* **Stored data**

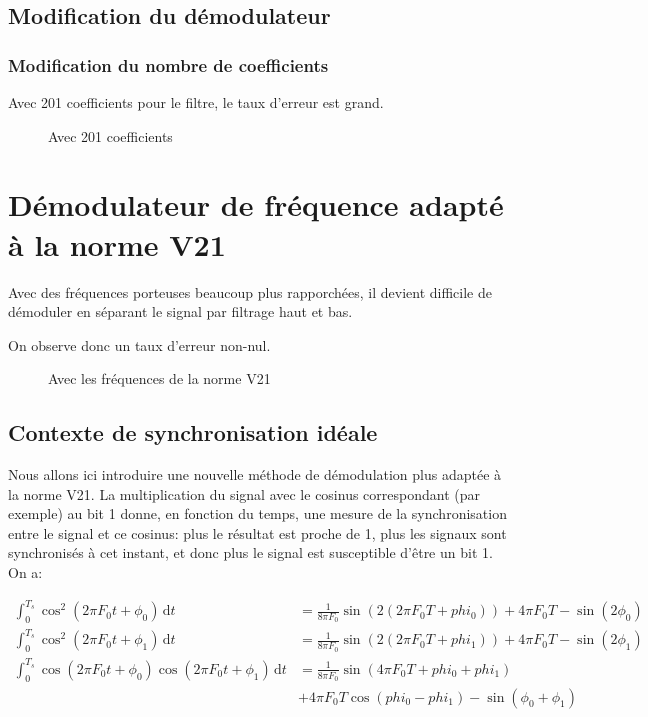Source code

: \documentclass{article}
\begin{document}
\subsection{Modification du démodulateur} 

\subsubsection{Modification du nombre de coefficients}

Avec 201 coefficients pour le filtre, le taux d'erreur est grand.

\begin{figure}[H]
	\centering
	
	\caption{Avec 201 coefficients}
	\label{fig:201-coefficients}
\end{figure}

\section{Démodulateur de fréquence adapté à la norme V21}

Avec des fréquences porteuses beaucoup plus rapporchées, il devient difficile de démoduler en séparant le signal par filtrage haut et bas.

On observe donc un taux d'erreur non-nul.

\begin{figure}[H]
	\centering
	
	\caption{Avec les fréquences de la norme V21}
	\label{fig:filtrage-avec-v21}
\end{figure}

\subsection{Contexte de synchronisation idéale}
\label{synchro-ideale}

Nous allons ici introduire une nouvelle méthode de démodulation plus adaptée à la norme V21.
La multiplication du signal avec le cosinus correspondant (par exemple) au bit 1 donne, en fonction du temps, une mesure de la synchronisation entre le signal et ce cosinus: plus le résultat est proche de 1, plus les signaux sont synchronisés à cet instant, et donc plus le signal est susceptible d'être un bit 1.
On a:

\begin{align*}
	\int_{0}^{T_s} \cos^2(2 \pi F_0 t + \phi_0) \, \mathrm{d}t  &= \frac{1} {8 \pi F_0} \sin(2(2 \pi F_0 T + phi_0))+4 \pi F_0 T - \sin(2 \phi_0) \\
	\int_{0}^{T_s} \cos^2(2 \pi F_0 t + \phi_1) \, \mathrm{d}t  &= \frac{1} {8 \pi F_0} \sin(2(2 \pi F_0 T + phi_1))+4 \pi F_0 T - \sin(2 \phi_1) \\
	\int_{0}^{T_s} \cos(2 \pi F_0 t + \phi_0) \cos(2 \pi F_0 t + \phi_1)\, \mathrm{d}t  &= \frac{1} {8 \pi F_0} \sin(4 \pi F_0 T + phi_0 + phi_1)\\
											    & + 4 \pi F_0 T \cos(phi_0 - phi_1) - \sin (\phi_0 + \phi_1) 
\end{align*}
\end{document}
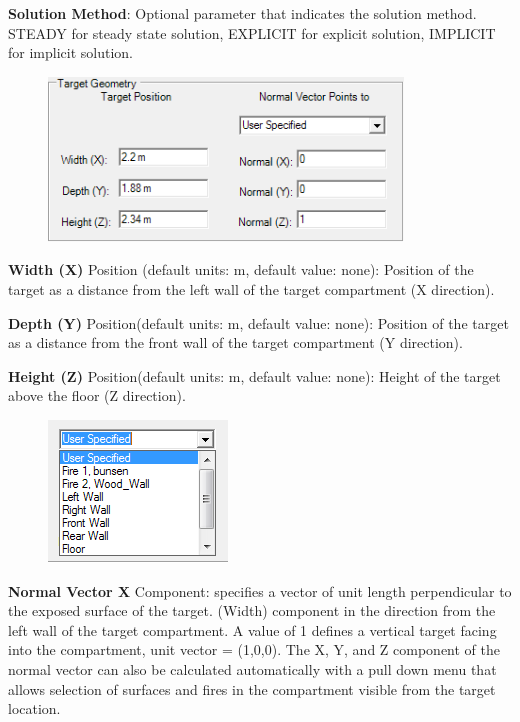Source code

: \textbf{Solution Method}: Optional parameter that indicates the solution method. STEADY for steady state solution, EXPLICIT for explicit solution, IMPLICIT for implicit solution.


\begin{figure}
  \includegraphics[width=3.713in]{FIGURES/Input_File/Target_Geometry}
\end{figure}

\textbf{Width (X)} Position (default units: m, default value: none): Position of the target as a distance from the left wall of the target compartment (X direction).

\textbf{Depth (Y)} Position(default units: m, default value: none): Position of the target as a distance from the front wall of the target compartment (Y direction).

\textbf{Height (Z)} Position(default units: m, default value: none): Height of the target above the floor (Z direction).

\begin{figure}
  \includegraphics[width=1.875in]{FIGURES/Input_File/Target_Points_To}
\end{figure}

\textbf{Normal Vector X} Component: specifies a vector of unit length perpendicular to the exposed surface of the target. (Width) component in the direction from the left wall of the target compartment. A value of 1 defines a vertical target facing into the compartment, unit vector = (1,0,0). The X, Y, and Z component of the normal vector can also be calculated automatically with a pull down menu that allows selection of surfaces and fires in the compartment visible from the target location.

* **Your assignment**
Among the records above, which lines hold the word "distance"? Copy each one.

* **Task answer**
\textbf{Width (X)} Position (default units: m, default value: none): Position of the target as a distance from the left wall of the target compartment (X direction).
\textbf{Depth (Y)} Position(default units: m, default value: none): Position of the target as a distance from the front wall of the target compartment (Y direction).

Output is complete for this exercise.